De la traición de don Práxedes Mateo Sagasta hemos hablado hace unas semanas en este mismo espacio. El muy sinvergüenza, siendo presidente del Gobierno, fue sobornado por los Estados Unidos para que nuestra flota se dejara vencer en aguas del Caribe. Así se perdió Cuba y no como cuenta la historia oficial.
Otro par de indeseables lo componen dos socialistas: Francisco Largo Caballero y Juan Negrín, quienes suplicaron a Stalin, en una carta ignominiosa, que se llevara a Rusia el oro del Banco de España. Aproximadamente, unos veintiún mil millones de euros al cambio actual.
Negrín, simpatizante comunista hábilmente manipulado, murió arrepentido de haber negociado con los soviéticos, tan ladrones como los socialistas españoles de todas las épocas. Ni se sabe la cantidad de monedas y lingotes de oro que se llevaron a México.
Naturalmente, no podemos olvidarnos del gran traidor de nuestro tiempo: el presidente Sánchez, un muchacho que, por falta de luces, desconoce la idiosincrasia de los españoles, un pueblo que lleva en sus genes un instinto especial para saber cuándo se le toma el pelo. Eso sí, un instinto que, a medida que asume las falsedades de la propaganda socialista, comienza a mermar peligrosamente.

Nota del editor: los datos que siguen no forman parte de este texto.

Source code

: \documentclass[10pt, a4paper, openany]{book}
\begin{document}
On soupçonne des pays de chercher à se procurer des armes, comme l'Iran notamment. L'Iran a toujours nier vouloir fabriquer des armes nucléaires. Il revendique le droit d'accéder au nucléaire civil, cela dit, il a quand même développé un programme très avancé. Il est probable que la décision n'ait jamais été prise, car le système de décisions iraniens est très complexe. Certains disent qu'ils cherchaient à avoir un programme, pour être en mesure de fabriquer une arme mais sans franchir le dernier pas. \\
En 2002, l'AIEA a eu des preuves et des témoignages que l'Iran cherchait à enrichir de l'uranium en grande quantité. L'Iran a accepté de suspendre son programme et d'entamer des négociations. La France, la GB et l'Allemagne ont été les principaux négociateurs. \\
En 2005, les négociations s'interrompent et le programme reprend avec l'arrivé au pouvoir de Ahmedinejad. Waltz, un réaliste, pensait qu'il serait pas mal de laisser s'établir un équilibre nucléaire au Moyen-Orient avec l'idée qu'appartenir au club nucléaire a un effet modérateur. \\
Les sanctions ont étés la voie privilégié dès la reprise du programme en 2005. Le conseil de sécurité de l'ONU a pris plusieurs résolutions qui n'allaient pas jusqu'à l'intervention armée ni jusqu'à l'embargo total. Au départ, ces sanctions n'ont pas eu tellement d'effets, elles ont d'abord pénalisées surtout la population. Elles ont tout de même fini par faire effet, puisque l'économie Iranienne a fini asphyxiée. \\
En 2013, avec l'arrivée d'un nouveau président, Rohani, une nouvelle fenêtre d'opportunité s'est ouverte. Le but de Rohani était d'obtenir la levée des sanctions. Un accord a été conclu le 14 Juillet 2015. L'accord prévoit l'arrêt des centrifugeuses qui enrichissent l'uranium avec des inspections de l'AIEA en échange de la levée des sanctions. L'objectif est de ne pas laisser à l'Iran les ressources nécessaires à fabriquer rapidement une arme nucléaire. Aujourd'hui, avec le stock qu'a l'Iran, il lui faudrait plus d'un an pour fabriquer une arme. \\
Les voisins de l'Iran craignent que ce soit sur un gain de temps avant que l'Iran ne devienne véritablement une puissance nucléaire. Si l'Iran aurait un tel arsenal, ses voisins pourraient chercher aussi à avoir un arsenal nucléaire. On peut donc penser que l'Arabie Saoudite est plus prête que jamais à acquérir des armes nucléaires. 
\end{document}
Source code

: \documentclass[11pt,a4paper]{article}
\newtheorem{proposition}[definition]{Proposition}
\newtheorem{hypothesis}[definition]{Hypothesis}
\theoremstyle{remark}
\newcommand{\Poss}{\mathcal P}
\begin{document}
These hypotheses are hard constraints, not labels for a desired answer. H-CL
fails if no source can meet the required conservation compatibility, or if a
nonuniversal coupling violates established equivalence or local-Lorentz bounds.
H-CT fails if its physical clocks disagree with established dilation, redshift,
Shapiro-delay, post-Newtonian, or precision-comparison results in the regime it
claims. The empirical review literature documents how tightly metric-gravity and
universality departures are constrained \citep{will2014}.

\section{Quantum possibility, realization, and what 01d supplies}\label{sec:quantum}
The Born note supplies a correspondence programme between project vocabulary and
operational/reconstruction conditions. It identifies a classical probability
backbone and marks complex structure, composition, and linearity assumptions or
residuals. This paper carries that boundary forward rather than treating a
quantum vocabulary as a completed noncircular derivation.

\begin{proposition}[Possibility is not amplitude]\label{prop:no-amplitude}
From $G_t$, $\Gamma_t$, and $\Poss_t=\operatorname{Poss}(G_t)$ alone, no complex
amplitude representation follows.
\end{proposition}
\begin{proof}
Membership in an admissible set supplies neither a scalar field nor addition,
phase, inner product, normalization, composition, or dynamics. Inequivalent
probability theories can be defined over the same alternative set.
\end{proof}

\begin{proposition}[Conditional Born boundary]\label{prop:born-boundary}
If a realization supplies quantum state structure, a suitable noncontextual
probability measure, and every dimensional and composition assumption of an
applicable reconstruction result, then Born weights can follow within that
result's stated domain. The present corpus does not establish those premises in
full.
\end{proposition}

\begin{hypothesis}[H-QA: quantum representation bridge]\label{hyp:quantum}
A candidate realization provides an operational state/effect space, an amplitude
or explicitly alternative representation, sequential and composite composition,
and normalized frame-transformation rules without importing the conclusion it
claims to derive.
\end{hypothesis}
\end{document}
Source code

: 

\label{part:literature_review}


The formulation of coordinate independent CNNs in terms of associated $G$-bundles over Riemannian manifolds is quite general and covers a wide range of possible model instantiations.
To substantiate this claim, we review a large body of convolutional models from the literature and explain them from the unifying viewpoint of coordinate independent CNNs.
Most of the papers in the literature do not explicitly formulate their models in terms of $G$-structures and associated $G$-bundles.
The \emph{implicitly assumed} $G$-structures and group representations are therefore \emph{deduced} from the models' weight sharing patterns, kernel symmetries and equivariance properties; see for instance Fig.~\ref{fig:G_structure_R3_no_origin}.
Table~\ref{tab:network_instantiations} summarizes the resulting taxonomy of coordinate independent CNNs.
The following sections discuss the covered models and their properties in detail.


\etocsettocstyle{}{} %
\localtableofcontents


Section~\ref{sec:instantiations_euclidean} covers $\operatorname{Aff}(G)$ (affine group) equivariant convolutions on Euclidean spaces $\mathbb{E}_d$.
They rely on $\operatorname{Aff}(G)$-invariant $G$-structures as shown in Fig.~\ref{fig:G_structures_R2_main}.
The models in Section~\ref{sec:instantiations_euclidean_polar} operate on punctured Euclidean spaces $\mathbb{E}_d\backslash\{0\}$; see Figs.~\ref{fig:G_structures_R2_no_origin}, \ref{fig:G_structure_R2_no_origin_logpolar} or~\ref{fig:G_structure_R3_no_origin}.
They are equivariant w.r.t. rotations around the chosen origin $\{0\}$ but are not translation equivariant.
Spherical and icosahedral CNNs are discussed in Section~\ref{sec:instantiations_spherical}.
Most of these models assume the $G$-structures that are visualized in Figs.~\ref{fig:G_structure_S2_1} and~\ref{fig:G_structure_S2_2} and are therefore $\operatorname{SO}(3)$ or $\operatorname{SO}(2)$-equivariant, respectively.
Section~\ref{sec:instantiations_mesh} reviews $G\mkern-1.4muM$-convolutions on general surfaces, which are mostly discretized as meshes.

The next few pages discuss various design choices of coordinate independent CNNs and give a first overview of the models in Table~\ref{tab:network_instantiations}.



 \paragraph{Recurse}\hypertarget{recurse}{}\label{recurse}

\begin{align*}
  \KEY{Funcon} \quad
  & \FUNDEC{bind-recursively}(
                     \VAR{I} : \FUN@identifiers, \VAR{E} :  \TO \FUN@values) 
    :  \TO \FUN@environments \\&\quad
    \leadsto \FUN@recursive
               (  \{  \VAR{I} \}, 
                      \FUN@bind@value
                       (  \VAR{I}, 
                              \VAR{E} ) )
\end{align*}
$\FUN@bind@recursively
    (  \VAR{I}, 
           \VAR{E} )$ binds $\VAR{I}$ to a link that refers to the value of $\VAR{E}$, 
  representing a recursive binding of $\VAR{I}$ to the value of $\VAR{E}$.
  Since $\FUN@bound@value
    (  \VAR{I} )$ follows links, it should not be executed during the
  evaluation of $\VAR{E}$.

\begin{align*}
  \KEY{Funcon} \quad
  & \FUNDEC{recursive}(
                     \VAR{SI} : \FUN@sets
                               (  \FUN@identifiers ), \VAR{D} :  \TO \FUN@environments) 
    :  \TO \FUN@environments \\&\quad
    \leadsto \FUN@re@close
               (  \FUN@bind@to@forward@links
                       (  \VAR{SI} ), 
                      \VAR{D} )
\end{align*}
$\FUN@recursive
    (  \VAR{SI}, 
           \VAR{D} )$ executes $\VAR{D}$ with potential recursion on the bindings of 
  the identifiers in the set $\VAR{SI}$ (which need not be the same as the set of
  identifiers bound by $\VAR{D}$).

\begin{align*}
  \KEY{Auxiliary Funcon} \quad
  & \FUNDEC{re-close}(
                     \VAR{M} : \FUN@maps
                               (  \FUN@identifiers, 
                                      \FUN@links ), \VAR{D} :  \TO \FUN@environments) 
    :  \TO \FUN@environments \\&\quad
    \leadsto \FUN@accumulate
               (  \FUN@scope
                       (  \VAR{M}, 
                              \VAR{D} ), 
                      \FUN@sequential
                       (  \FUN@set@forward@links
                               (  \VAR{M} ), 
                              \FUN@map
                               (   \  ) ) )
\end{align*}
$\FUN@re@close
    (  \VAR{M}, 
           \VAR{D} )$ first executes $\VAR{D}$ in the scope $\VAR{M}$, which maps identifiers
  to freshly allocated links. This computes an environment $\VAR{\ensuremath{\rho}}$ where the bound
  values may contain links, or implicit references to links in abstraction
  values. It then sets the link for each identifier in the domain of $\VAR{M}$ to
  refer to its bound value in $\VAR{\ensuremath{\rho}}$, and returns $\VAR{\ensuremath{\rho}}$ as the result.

Me refiero a esos millones que lo votan como si fuera Julio César a su regreso de las Galias. Es cierto que siempre ha habido un tonto en cada pueblo, pero esto de ahora es como un gran manicomio nacional. ¿Quién puede votar a un tipo que miente más que alienta y con un descaro más propio de un fanático que de una persona en su sano juicio?
Señores, sabemos que la mentira es una de las bellas artes, pero Sánchez es toda una vergüenza para la dignidad artística de cualquier mentiroso.
De modo que no hay explicación posible a que todo un Comité Federal, puesto en pie, aplauda a un listillo que no le importa dinamitar por siete votos el orden jurídico de una nación milenaria. Por Dios, don Felipe, llámeme a filas.